Output every record word for word, minus the pictures.

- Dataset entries
################

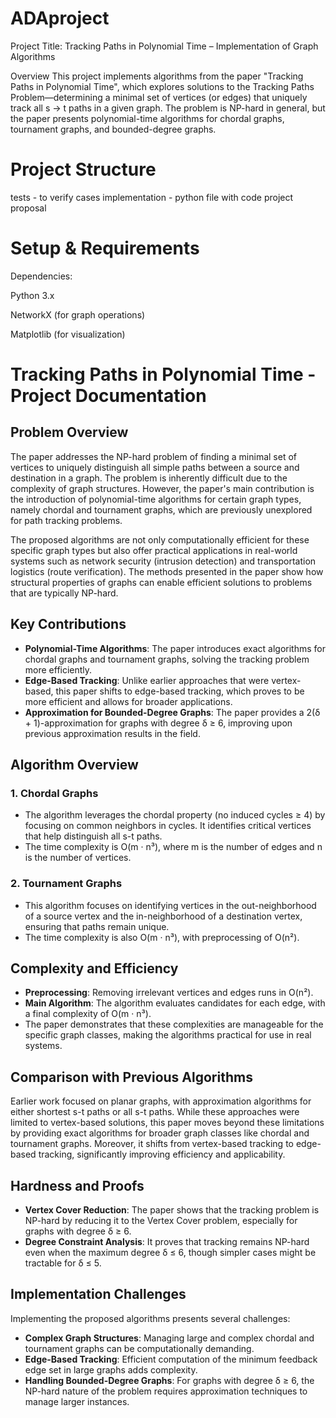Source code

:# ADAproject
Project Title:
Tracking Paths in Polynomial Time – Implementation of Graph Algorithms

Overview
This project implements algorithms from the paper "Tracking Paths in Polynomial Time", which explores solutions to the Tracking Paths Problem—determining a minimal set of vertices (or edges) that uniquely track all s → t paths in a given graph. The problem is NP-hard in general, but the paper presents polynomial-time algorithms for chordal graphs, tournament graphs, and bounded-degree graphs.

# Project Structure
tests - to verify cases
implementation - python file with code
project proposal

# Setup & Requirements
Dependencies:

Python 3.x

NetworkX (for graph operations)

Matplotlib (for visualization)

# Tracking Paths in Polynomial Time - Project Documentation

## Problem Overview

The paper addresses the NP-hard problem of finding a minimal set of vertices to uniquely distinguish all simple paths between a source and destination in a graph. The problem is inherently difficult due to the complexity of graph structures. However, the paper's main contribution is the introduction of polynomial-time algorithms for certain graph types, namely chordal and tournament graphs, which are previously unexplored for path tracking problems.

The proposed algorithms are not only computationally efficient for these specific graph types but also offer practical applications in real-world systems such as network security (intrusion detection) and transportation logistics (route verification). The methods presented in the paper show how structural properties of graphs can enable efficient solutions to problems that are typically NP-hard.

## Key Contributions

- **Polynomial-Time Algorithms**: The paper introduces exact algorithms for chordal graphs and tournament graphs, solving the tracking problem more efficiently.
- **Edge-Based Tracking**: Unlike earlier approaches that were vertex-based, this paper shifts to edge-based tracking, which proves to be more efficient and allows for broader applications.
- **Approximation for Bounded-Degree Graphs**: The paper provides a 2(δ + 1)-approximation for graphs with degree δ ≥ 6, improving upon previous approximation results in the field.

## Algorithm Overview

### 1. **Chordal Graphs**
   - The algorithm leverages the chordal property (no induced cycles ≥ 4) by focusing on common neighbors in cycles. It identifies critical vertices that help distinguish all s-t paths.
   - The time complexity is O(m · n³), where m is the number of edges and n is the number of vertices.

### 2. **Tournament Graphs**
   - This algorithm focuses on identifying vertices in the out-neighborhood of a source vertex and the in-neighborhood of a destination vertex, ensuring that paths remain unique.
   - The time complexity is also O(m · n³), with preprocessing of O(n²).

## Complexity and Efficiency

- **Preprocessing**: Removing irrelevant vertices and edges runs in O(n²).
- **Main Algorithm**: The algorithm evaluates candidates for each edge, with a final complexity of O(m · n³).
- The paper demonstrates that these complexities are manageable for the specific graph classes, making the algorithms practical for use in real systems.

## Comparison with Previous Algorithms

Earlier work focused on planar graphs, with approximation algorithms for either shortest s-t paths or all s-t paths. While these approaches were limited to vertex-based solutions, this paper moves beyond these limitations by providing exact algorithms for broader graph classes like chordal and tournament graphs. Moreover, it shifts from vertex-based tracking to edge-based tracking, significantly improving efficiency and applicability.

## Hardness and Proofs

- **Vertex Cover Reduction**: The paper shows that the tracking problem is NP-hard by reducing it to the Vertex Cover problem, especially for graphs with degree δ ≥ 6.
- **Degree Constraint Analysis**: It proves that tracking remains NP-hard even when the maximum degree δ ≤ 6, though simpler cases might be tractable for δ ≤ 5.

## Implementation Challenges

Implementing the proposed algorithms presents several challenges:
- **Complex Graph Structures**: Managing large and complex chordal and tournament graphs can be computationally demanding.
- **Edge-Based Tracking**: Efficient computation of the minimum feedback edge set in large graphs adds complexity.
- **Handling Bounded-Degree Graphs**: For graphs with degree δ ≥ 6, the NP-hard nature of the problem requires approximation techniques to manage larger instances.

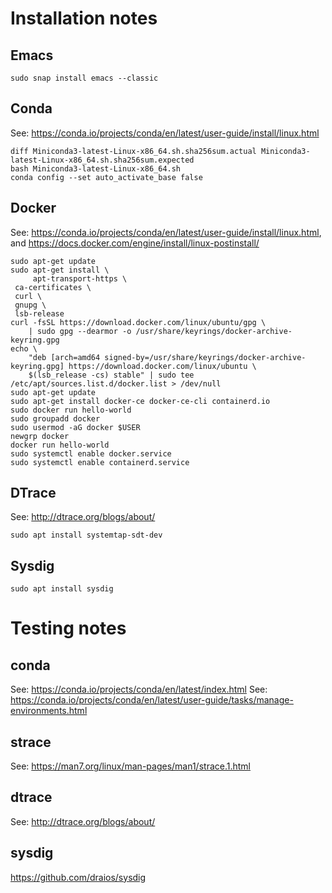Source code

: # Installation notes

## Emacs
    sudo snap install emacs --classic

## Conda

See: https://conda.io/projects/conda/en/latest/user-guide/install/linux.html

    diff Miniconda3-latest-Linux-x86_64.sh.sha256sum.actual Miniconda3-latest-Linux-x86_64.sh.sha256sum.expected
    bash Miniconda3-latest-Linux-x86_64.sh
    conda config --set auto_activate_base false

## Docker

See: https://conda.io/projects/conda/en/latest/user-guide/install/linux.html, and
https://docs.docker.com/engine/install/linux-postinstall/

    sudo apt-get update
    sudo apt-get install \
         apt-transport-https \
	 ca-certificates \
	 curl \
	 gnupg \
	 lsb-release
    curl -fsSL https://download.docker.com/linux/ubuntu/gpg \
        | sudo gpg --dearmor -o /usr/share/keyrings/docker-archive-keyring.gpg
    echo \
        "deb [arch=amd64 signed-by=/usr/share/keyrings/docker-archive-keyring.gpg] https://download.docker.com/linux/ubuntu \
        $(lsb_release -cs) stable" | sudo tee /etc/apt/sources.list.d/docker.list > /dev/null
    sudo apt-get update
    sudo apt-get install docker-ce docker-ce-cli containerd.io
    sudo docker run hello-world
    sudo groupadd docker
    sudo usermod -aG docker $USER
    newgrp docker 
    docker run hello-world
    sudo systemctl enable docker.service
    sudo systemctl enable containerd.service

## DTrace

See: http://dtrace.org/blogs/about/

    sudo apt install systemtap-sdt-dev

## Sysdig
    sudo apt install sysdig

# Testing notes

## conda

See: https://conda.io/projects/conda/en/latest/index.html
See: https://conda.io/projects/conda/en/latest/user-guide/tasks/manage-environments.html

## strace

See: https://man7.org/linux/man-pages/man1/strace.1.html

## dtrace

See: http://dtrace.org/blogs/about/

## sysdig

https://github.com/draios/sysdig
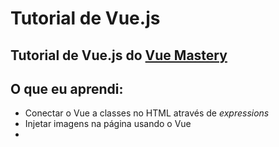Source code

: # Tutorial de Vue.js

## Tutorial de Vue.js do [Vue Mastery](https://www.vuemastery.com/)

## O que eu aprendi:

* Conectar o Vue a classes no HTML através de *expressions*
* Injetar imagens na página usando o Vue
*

################

- Result of this exercise
Source code

:# ADAproject
Project Title:
Tracking Paths in Polynomial Time – Implementation of Graph Algorithms

Overview
This project implements algorithms from the paper "Tracking Paths in Polynomial Time", which explores solutions to the Tracking Paths Problem—determining a minimal set of vertices (or edges) that uniquely track all s → t paths in a given graph. The problem is NP-hard in general, but the paper presents polynomial-time algorithms for chordal graphs, tournament graphs, and bounded-degree graphs.

# Project Structure
tests - to verify cases
implementation - python file with code
project proposal

# Setup & Requirements
Dependencies:

Python 3.x

NetworkX (for graph operations)

Matplotlib (for visualization)

# Tracking Paths in Polynomial Time - Project Documentation

## Problem Overview

The paper addresses the NP-hard problem of finding a minimal set of vertices to uniquely distinguish all simple paths between a source and destination in a graph. The problem is inherently difficult due to the complexity of graph structures. However, the paper's main contribution is the introduction of polynomial-time algorithms for certain graph types, namely chordal and tournament graphs, which are previously unexplored for path tracking problems.

The proposed algorithms are not only computationally efficient for these specific graph types but also offer practical applications in real-world systems such as network security (intrusion detection) and transportation logistics (route verification). The methods presented in the paper show how structural properties of graphs can enable efficient solutions to problems that are typically NP-hard.

## Key Contributions

- **Polynomial-Time Algorithms**: The paper introduces exact algorithms for chordal graphs and tournament graphs, solving the tracking problem more efficiently.
- **Edge-Based Tracking**: Unlike earlier approaches that were vertex-based, this paper shifts to edge-based tracking, which proves to be more efficient and allows for broader applications.
- **Approximation for Bounded-Degree Graphs**: The paper provides a 2(δ + 1)-approximation for graphs with degree δ ≥ 6, improving upon previous approximation results in the field.

## Algorithm Overview

### 1. **Chordal Graphs**
   - The algorithm leverages the chordal property (no induced cycles ≥ 4) by focusing on common neighbors in cycles. It identifies critical vertices that help distinguish all s-t paths.
   - The time complexity is O(m · n³), where m is the number of edges and n is the number of vertices.

### 2. **Tournament Graphs**
   - This algorithm focuses on identifying vertices in the out-neighborhood of a source vertex and the in-neighborhood of a destination vertex, ensuring that paths remain unique.
   - The time complexity is also O(m · n³), with preprocessing of O(n²).

## Complexity and Efficiency

- **Preprocessing**: Removing irrelevant vertices and edges runs in O(n²).
- **Main Algorithm**: The algorithm evaluates candidates for each edge, with a final complexity of O(m · n³).
- The paper demonstrates that these complexities are manageable for the specific graph classes, making the algorithms practical for use in real systems.

## Comparison with Previous Algorithms

Earlier work focused on planar graphs, with approximation algorithms for either shortest s-t paths or all s-t paths. While these approaches were limited to vertex-based solutions, this paper moves beyond these limitations by providing exact algorithms for broader graph classes like chordal and tournament graphs. Moreover, it shifts from vertex-based tracking to edge-based tracking, significantly improving efficiency and applicability.

## Hardness and Proofs

- **Vertex Cover Reduction**: The paper shows that the tracking problem is NP-hard by reducing it to the Vertex Cover problem, especially for graphs with degree δ ≥ 6.
- **Degree Constraint Analysis**: It proves that tracking remains NP-hard even when the maximum degree δ ≤ 6, though simpler cases might be tractable for δ ≤ 5.

## Implementation Challenges

Implementing the proposed algorithms presents several challenges:
- **Complex Graph Structures**: Managing large and complex chordal and tournament graphs can be computationally demanding.
- **Edge-Based Tracking**: Efficient computation of the minimum feedback edge set in large graphs adds complexity.
- **Handling Bounded-Degree Graphs**: For graphs with degree δ ≥ 6, the NP-hard nature of the problem requires approximation techniques to manage larger instances.

Source code

: # Installation notes

## Emacs
    sudo snap install emacs --classic

## Conda

See: https://conda.io/projects/conda/en/latest/user-guide/install/linux.html

    diff Miniconda3-latest-Linux-x86_64.sh.sha256sum.actual Miniconda3-latest-Linux-x86_64.sh.sha256sum.expected
    bash Miniconda3-latest-Linux-x86_64.sh
    conda config --set auto_activate_base false

## Docker

See: https://conda.io/projects/conda/en/latest/user-guide/install/linux.html, and
https://docs.docker.com/engine/install/linux-postinstall/

    sudo apt-get update
    sudo apt-get install \
         apt-transport-https \
	 ca-certificates \
	 curl \
	 gnupg \
	 lsb-release
    curl -fsSL https://download.docker.com/linux/ubuntu/gpg \
        | sudo gpg --dearmor -o /usr/share/keyrings/docker-archive-keyring.gpg
    echo \
        "deb [arch=amd64 signed-by=/usr/share/keyrings/docker-archive-keyring.gpg] https://download.docker.com/linux/ubuntu \
        $(lsb_release -cs) stable" | sudo tee /etc/apt/sources.list.d/docker.list > /dev/null
    sudo apt-get update
    sudo apt-get install docker-ce docker-ce-cli containerd.io
    sudo docker run hello-world
    sudo groupadd docker
    sudo usermod -aG docker $USER
    newgrp docker 
    docker run hello-world
    sudo systemctl enable docker.service
    sudo systemctl enable containerd.service

## DTrace

See: http://dtrace.org/blogs/about/

    sudo apt install systemtap-sdt-dev

## Sysdig
    sudo apt install sysdig

# Testing notes

## conda

See: https://conda.io/projects/conda/en/latest/index.html
See: https://conda.io/projects/conda/en/latest/user-guide/tasks/manage-environments.html

## strace

See: https://man7.org/linux/man-pages/man1/strace.1.html

## dtrace

See: http://dtrace.org/blogs/about/

## sysdig

https://github.com/draios/sysdig
Source code

: # Tutorial de Vue.js

## Tutorial de Vue.js do [Vue Mastery](https://www.vuemastery.com/)

## O que eu aprendi:

* Conectar o Vue a classes no HTML através de *expressions*
* Injetar imagens na página usando o Vue
*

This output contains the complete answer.